== Available records
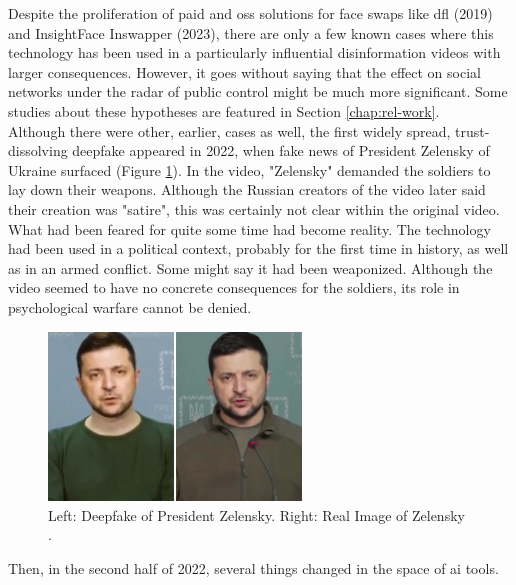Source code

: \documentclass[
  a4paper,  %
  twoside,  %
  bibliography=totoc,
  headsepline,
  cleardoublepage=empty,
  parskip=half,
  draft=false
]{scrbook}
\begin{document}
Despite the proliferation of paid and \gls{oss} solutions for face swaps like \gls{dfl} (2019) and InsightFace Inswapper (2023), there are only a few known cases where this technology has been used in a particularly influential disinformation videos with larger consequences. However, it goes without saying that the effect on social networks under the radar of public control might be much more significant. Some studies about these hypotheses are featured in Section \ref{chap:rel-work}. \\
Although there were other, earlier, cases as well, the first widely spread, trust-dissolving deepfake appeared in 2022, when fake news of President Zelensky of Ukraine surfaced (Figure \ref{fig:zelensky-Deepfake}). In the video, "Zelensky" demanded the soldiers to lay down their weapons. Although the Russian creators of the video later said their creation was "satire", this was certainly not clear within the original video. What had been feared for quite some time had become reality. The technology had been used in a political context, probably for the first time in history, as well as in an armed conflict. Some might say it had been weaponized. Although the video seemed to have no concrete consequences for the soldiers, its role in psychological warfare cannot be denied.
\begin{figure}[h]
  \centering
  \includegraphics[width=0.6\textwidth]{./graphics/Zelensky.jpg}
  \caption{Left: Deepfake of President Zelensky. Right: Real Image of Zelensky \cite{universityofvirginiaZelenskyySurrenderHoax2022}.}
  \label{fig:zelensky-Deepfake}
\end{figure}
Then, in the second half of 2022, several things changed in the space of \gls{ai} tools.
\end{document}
====
== Available records
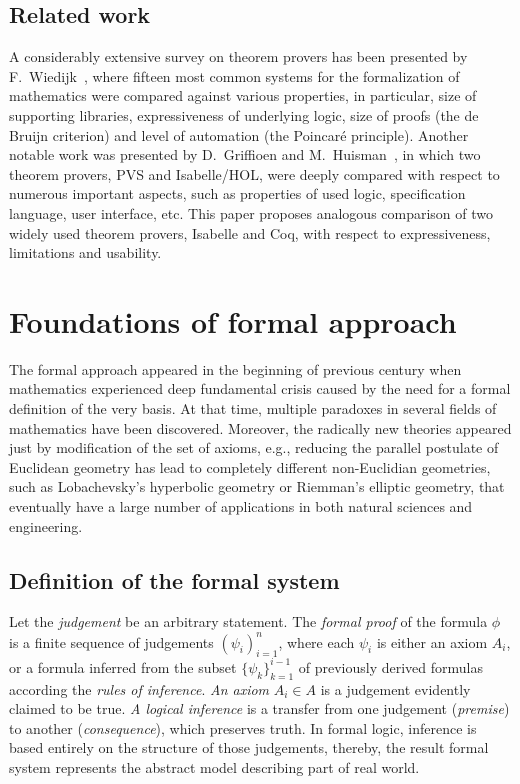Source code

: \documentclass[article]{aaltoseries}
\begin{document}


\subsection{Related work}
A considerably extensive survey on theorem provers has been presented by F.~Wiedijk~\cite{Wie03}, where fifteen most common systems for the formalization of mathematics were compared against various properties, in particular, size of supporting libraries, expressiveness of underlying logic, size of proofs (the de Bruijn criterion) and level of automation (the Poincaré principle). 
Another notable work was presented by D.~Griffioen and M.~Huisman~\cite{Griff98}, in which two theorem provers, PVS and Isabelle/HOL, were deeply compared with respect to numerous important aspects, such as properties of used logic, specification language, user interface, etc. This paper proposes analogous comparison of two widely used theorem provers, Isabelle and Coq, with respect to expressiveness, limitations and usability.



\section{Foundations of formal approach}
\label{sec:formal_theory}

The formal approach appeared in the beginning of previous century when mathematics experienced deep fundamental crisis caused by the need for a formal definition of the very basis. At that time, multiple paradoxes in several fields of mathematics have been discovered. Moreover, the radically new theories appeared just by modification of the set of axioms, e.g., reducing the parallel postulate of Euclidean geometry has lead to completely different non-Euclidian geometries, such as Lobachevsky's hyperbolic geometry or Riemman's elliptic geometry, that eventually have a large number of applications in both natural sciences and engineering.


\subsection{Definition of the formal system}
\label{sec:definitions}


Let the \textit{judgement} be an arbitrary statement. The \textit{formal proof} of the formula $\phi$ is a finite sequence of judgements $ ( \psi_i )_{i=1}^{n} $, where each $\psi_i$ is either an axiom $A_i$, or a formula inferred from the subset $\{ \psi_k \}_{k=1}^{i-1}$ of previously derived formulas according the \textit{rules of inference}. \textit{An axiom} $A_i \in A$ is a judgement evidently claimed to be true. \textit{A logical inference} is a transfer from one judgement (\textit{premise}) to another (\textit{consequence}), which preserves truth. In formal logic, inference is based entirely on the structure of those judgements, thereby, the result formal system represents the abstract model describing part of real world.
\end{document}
====
== Available records
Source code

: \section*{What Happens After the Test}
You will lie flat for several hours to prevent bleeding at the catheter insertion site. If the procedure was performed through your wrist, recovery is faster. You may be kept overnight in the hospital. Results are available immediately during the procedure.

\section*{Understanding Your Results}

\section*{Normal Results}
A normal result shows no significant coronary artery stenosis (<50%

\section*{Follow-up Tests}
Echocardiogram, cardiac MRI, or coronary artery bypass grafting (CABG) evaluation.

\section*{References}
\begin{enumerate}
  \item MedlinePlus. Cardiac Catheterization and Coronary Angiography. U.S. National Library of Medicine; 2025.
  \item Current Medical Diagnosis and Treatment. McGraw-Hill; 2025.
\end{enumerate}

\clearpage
====
**Task details**
Every line above that holds the string "item" should be copied into the answer.

**Answer area**
  \item MedlinePlus. Cardiac Catheterization and Coronary Angiography. U.S. National Library of Medicine; 2025.
  \item Current Medical Diagnosis and Treatment. McGraw-Hill; 2025.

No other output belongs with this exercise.